(Stored data)
● ● ●
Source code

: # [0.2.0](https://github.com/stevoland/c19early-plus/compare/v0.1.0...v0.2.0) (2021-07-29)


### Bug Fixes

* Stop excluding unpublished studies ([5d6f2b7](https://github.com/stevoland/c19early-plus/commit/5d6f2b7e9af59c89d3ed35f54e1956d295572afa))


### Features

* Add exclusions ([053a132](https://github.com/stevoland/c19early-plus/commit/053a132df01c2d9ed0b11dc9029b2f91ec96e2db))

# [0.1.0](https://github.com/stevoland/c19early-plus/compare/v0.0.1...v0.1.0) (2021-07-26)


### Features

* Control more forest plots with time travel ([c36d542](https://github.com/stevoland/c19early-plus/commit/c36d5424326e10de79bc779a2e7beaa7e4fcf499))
● ● ●
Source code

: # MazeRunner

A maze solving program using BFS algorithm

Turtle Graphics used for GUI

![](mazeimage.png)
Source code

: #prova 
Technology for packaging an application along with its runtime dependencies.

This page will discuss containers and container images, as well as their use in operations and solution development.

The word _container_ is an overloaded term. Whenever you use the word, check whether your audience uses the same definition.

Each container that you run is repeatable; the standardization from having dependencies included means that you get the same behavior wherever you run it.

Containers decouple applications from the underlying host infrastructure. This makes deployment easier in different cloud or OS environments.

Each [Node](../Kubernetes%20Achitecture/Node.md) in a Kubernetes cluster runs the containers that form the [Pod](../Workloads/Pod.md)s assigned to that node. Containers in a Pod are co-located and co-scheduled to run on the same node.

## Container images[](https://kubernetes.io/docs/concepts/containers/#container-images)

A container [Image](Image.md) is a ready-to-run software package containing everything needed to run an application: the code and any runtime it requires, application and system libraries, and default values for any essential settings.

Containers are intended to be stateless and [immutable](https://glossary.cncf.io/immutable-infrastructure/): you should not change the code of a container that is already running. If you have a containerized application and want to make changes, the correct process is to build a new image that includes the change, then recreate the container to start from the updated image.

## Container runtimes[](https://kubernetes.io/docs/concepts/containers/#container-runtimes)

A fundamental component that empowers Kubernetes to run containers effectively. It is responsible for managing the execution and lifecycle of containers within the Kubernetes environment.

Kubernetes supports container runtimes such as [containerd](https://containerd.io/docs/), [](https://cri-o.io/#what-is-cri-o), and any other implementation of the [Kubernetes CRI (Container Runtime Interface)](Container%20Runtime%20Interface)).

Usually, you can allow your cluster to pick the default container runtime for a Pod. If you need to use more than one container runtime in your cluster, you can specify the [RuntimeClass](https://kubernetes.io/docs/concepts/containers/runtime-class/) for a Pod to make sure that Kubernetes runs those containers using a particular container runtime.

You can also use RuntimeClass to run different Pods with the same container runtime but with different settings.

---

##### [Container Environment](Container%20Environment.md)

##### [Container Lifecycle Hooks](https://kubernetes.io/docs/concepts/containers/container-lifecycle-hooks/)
● ● ●
- DESCRIPTION OF THE TASK -
Based on the entries above, please count how many lines contain the string "plus", and reply with the figure only.

- SOLUTION TO THIS TASK -
5